A Polícia Federal investiga o Corinthians por possíveis crimes tributários, conforme previsto nos artigos 1º e 2º da Lei 8.137/90, que tratam de sonegação de impostos. O inquérito foi instaurado no dia 30 de abril, por determinação da Justiça Federal, a partir de uma solicitação do Ministério Público Federal.
A apuração está em fase inicial e corre sob sigilo, incluindo os valores envolvidos e o período exato das supostas infrações. Segundo apuração do ge, os indícios de irregularidades ocorreriam entre o fim de 2023, ainda sob a gestão de Duilio Monteiro Alves, e o início de 2024, já com Augusto Melo na presidência do clube.
A Procuradoria pediu que a investigação seja concluída em até quatro meses. No entanto, este prazo pode ser prorrogado dependendo do andamento da apuração e da complexidade do caso.
Procurado pelo ge, o Corinthians confirmou que está ciente da existência do inquérito e afirmou que já tomou providências jurídicas.
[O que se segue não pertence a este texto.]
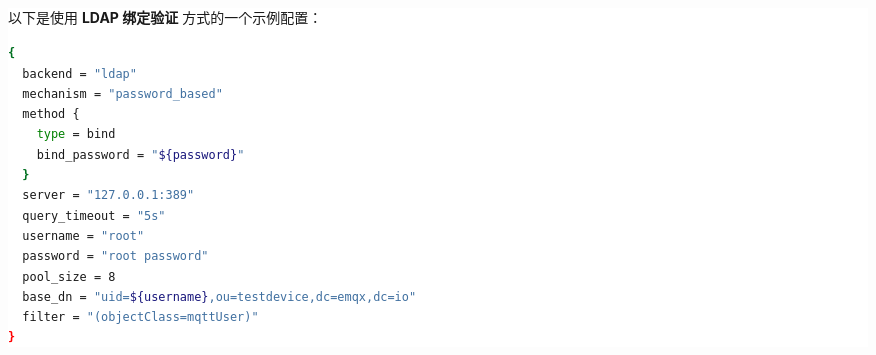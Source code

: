 以下是使用 **LDAP 绑定验证** 方式的一个示例配置：

```bash
{
  backend = "ldap"
  mechanism = "password_based"
  method {
    type = bind
    bind_password = "${password}"
  }
  server = "127.0.0.1:389"
  query_timeout = "5s"
  username = "root"
  password = "root password"
  pool_size = 8
  base_dn = "uid=${username},ou=testdevice,dc=emqx,dc=io"
  filter = "(objectClass=mqttUser)"
}
```
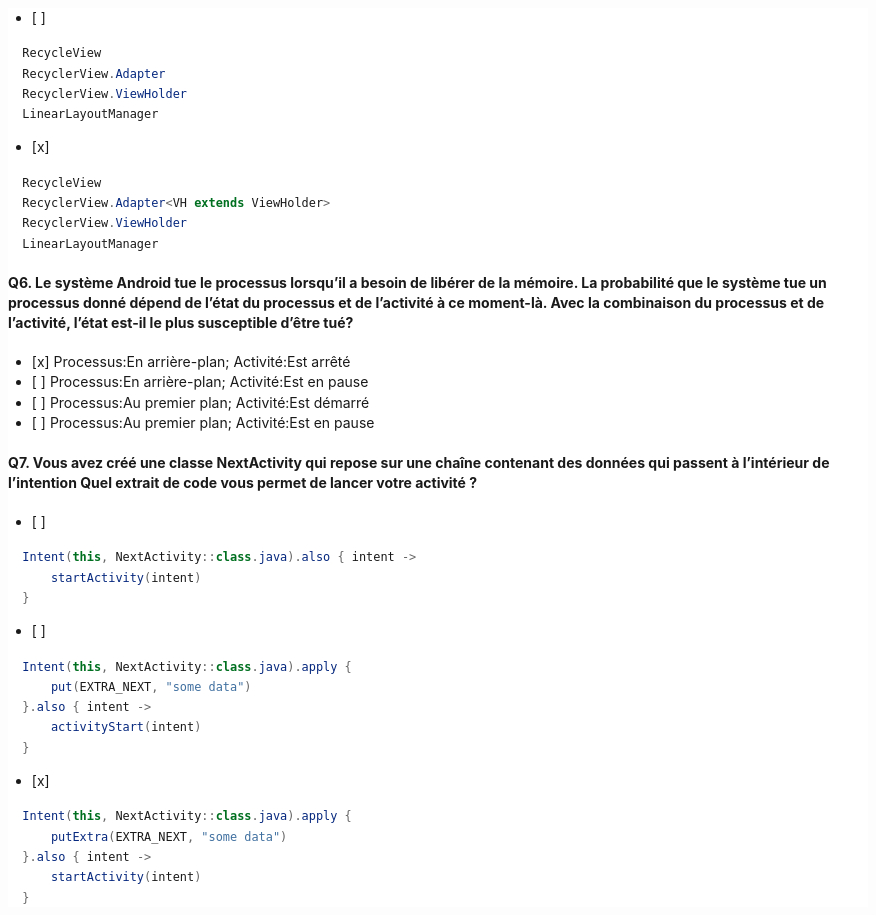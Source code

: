 - \[ ]

```java
  RecycleView
  RecyclerView.Adapter
  RecyclerView.ViewHolder
  LinearLayoutManager
```

- \[x]

```java
  RecycleView
  RecyclerView.Adapter<VH extends ViewHolder>
  RecyclerView.ViewHolder
  LinearLayoutManager
```

#### Q6. Le système Android tue le processus lorsqu’il a besoin de libérer de la mémoire. La probabilité que le système tue un processus donné dépend de l’état du processus et de l’activité à ce moment-là. Avec la combinaison du processus et de l’activité, l’état est-il le plus susceptible d’être tué?

- \[x] Processus:En arrière-plan; Activité:Est arrêté
- \[ ] Processus:En arrière-plan; Activité:Est en pause
- \[ ] Processus:Au premier plan; Activité:Est démarré
- \[ ] Processus:Au premier plan; Activité:Est en pause

#### Q7. Vous avez créé une classe NextActivity qui repose sur une chaîne contenant des données qui passent à l’intérieur de l’intention Quel extrait de code vous permet de lancer votre activité ?

- \[ ]

```java
  Intent(this, NextActivity::class.java).also { intent ->
      startActivity(intent)
  }
```

- \[ ]

```java
  Intent(this, NextActivity::class.java).apply {
      put(EXTRA_NEXT, "some data")
  }.also { intent ->
      activityStart(intent)
  }
```

- \[x]

```java
  Intent(this, NextActivity::class.java).apply {
      putExtra(EXTRA_NEXT, "some data")
  }.also { intent ->
      startActivity(intent)
  }
```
Em nota oficial, o clube informou:
“O departamento jurídico da gestão interina do Sport Club Corinthians Paulista informa que tem conhecimento do inquérito e que neste momento está adotando as medidas jurídicas cabíveis para o esclarecimento das dúvidas das autoridades”.
A investigação acontece em meio a uma crise institucional no clube. O presidente Augusto Melo está afastado do cargo por determinação do Conselho Deliberativo, após ter sido indiciado pela Polícia Civil em outra investigação. A atual gestão interina, comandada por Osmar Stabile, tenta lidar com uma série de questões administrativas e financeiras, incluindo dívidas com jogadores e fornecedores.